Peter Brimelow’s Alien Nation, at the time of its publication, was the most comprehensive look at the turn America took on immigration in 1965. That was the moment when the increasingly extremist anti-discrimination ideology of the civil rights movement inserted itself into immigration law and policy, and transformed the country.
Thirty years on, the fourth through sixth chapters of the book are still a relevant, pointed, and profound introduction to the causes and the inevitable consequences of America’s shift in immigration policy. These three chapters are titled, respectively, “How Did It Happen?,” “Why Did It Happen?,” and “So What?” They consist of around 50 pages of brutal truth about how immigration policy was hijacked by radicals who desired to pull up the cultural roots of America, with the trusting cooperation of gullible centrists and conservatives, and why there is so little reason to believe that the consequences of that immigration revolution will turn out well.
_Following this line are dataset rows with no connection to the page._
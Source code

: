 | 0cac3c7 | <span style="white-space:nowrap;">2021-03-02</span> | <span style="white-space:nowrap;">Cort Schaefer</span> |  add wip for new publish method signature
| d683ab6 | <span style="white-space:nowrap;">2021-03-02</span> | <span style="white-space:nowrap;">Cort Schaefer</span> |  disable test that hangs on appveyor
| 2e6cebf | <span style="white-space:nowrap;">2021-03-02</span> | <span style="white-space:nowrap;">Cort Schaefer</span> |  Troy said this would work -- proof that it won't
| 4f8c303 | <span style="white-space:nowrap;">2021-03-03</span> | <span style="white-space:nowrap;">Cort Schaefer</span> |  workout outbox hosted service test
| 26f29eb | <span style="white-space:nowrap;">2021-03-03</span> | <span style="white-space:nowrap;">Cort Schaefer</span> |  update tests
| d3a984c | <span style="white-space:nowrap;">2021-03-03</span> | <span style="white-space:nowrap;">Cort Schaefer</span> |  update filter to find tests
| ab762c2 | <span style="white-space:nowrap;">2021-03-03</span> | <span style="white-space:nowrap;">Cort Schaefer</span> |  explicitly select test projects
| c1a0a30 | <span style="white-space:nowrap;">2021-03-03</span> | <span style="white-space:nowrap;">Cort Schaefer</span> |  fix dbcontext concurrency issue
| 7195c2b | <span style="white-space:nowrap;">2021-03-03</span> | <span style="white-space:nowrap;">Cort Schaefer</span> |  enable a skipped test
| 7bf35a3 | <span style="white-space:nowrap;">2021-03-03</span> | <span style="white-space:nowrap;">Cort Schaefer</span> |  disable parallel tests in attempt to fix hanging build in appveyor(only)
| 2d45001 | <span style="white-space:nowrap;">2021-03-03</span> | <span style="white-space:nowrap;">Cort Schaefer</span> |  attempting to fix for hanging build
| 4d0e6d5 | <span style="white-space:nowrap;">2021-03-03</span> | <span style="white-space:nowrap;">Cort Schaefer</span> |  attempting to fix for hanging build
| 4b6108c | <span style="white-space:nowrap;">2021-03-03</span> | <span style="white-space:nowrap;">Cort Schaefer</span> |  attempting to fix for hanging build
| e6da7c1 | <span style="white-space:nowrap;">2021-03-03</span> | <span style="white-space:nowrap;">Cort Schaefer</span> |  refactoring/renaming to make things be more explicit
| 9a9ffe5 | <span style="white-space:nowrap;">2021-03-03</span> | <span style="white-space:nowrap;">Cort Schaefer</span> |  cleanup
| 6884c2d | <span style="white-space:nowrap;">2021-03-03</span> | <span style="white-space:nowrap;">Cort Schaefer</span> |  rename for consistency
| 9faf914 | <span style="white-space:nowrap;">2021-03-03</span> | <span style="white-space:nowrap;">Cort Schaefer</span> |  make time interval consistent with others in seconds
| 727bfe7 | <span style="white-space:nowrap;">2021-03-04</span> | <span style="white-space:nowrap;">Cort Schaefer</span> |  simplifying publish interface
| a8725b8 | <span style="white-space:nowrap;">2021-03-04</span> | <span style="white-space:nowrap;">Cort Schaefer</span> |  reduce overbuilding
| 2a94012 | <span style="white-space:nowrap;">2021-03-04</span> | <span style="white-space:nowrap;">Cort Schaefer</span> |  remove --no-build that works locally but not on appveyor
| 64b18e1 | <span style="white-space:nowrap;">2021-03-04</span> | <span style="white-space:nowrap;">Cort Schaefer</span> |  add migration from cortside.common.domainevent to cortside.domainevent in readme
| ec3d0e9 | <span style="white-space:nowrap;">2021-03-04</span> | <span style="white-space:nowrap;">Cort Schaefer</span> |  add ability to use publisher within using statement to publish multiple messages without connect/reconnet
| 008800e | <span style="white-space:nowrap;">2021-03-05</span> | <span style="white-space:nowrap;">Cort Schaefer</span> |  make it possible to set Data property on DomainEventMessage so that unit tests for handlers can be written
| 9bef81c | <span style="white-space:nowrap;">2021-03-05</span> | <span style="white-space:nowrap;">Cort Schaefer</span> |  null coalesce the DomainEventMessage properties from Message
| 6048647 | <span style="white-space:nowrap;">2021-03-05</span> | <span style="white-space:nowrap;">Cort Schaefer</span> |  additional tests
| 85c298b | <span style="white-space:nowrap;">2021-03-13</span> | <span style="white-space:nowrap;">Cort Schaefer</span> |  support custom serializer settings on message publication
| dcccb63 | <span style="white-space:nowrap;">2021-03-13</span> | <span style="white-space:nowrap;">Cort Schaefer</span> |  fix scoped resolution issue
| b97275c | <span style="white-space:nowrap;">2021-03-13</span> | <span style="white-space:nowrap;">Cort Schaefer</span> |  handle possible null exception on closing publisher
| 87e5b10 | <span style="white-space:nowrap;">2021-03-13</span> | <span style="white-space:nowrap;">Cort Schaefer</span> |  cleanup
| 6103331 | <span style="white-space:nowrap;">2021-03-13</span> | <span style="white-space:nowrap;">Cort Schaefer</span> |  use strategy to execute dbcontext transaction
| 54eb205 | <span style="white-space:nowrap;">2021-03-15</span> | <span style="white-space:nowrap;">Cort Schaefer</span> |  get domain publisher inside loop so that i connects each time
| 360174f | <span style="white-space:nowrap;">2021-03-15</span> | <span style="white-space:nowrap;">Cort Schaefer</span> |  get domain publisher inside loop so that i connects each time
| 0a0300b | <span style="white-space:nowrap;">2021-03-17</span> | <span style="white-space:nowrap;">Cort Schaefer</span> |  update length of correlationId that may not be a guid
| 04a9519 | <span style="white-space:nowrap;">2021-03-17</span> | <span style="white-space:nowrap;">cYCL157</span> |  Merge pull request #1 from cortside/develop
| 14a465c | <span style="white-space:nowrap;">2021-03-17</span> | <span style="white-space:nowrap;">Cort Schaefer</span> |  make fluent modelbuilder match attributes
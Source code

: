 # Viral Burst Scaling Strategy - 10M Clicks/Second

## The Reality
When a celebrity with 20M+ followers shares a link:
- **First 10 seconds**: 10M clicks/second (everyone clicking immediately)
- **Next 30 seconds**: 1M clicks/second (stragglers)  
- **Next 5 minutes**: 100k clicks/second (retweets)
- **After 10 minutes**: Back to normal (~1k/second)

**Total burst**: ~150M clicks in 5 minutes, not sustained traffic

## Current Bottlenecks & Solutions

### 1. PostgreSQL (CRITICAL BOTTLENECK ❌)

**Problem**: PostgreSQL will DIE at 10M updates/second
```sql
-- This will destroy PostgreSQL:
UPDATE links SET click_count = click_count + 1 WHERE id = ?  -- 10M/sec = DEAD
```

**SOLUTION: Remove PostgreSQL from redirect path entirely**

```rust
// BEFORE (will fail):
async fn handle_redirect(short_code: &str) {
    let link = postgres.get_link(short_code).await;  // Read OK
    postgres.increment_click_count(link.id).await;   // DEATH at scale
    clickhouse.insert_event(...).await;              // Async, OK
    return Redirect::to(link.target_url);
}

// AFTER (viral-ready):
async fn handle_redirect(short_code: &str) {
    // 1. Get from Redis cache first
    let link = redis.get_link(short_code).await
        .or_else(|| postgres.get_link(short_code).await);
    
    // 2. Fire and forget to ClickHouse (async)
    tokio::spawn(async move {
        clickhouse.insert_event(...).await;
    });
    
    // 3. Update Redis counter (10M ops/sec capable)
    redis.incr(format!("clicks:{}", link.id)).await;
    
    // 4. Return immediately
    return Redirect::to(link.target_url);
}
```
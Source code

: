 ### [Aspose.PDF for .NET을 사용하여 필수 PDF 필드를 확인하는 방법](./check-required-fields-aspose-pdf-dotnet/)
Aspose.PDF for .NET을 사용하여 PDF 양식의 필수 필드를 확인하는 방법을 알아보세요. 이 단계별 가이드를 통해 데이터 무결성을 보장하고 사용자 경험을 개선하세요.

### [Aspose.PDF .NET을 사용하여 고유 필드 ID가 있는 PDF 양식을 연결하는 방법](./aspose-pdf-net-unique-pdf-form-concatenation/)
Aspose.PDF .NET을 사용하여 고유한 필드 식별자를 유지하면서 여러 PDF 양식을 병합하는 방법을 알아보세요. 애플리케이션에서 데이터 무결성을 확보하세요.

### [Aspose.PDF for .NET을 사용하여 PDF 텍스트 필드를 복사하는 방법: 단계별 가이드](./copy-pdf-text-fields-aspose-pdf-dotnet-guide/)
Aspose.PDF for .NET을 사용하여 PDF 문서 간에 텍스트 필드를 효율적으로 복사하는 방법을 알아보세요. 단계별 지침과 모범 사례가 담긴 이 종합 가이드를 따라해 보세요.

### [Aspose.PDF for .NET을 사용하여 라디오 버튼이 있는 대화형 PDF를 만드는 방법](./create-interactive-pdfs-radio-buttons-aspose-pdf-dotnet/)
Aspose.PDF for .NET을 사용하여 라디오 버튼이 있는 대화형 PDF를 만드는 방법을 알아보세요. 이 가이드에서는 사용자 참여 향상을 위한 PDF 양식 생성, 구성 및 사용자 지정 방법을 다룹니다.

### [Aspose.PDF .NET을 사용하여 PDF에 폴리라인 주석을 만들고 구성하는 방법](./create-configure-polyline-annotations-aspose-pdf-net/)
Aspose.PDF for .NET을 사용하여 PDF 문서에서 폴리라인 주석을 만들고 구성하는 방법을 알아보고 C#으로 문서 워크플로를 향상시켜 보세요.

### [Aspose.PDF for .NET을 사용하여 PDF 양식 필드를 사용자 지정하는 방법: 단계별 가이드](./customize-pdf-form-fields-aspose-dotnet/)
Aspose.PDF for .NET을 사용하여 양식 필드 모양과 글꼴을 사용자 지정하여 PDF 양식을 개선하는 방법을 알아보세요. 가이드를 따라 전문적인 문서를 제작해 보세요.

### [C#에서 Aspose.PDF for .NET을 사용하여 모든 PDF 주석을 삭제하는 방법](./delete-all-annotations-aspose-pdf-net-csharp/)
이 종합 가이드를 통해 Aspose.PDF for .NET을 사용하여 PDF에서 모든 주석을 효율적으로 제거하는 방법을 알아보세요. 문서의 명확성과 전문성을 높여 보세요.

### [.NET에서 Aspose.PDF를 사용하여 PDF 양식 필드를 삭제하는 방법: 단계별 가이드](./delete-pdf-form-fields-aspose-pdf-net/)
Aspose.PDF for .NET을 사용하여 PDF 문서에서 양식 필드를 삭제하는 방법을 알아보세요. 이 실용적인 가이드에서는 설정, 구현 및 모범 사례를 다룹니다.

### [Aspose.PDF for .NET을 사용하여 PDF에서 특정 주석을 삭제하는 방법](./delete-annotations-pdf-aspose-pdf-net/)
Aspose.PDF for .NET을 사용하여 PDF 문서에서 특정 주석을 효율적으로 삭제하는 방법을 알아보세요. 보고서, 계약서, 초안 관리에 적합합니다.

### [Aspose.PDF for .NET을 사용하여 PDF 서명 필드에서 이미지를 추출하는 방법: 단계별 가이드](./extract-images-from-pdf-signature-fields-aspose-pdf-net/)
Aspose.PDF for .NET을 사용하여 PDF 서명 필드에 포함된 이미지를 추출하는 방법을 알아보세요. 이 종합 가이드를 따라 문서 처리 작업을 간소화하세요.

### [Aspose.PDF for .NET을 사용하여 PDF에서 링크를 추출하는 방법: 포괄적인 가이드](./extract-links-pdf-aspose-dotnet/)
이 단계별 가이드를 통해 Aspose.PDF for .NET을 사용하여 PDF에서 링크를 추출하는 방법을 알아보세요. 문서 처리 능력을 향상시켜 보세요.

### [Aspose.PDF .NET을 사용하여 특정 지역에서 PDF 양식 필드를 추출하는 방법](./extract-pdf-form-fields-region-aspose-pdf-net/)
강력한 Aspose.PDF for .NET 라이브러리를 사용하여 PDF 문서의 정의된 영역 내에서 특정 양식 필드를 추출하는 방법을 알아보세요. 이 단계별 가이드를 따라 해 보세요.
The last of those three chapters bluntly asks the simple but essential question that has now been entirely cleansed from mainstream debate: Do multicultural, multiracial, multiethnic societies work? It is not bigoted to ask the question and examine the evidence, especially in the context of a cultural political movement that is furiously magnifying all those aspects of difference, on the unargued premise that this can only produce positive outcomes.
How the ratchet has tightened in the three decades since Alien Nation was written! At its publication, Brimelow was still a journalistic voice with access to mainstream media, even if his argument was vehemently contested and rejected by the liberal and leftist consensus that dominated those outlets. Now, he has been transformed into a Great Satan to be shunned, whose efforts to communicate in the public sphere must be shut down by police force, and whose livelihood must be destroyed by legal and juridical power. The tenor of what he argues has not much altered in those years. What has changed is the culture around him, in precisely the ways he predicted it would.
The afterword in the 1996 paperback edition is particularly insightful. It consists largely of Brimelow’s account of the dismal reception the book received in so-called intellectual circles. It is instructive to see just how intolerant the left-leaning elite culture was even three decades ago, and one can use this as a comparative gauge regarding how much further we have descended into the pit of radical orthodoxy.
—Alexander Riley
The 1980s were a heady time to be a “conservative.” More Americans identified with that term then than the “liberal” label. The decade was an ongoing celebration, especially on the pages of Ronald Reagan’s favorite publication, National Review. In that magazine’s back pages, Chilton Williamson Jr.’s “Right Books” column struck a disconcerting chord. No, it’s not a Golden Age, he would often write, we’re being invaded from below. In 1990, Williamson left NR for the sympathetic pastures at Chronicles, where he served as books editor and eventually as editor. By 1996, Williamson’s scholarship on immigration came to fruition in his compact but thorough book The Immigration Mystique.
This volume is the finest history of American immigration to date. It tells also the story of America’s descent from a self-governing people to a welfare state with denizens entertained into docility.
Immigration has never been popular. In the 1856 election, the anti-immigration American Party headed by former President Millard Fillmore received 25 percent of the vote. The coming decades saw literacy and health testing imposed as requirements for entry and the passing of the Asian Exclusion Acts. In 1920, the Republican Party ticket of Warren Harding and Calvin Coolidge was all-in on an immigration moratorium. In the Immigration Act of 1924 bill, the victorious GOP gave the public the time-out it craved. In 1952, Congress passed the McCarren-Walter Act, which tailored immigration policy to keep America’s European demographics intact, overriding President Truman’s angry veto.
President John F. Kennedy had badly wanted to overturn the 1924 bill. In the wake of his assassination, the 1965 immigration bill swept through Congress without much debate or opposition. Lawmakers assured Americans that the population makeup wouldn’t change, workers would not be threatened, that America would remain as it was. In fact, 85 percent of legal immigration would come from Asia and Latin America, and over a few short decades American demographics changed radically, with citizens of European descent declining to 60 percent from more than 90 percent before 1965.
The Immigration Mystique has never been timelier. “Mass deportation now!” read the banners at the last GOP convention, held aloft by desperate people who know that only the departure of tens of millions can save what’s left of America. Millions more now care about the issue than they did in 1996. Is it enough? Informative, scholarly, and fearless, Williamson’s book remains an unforgettable read.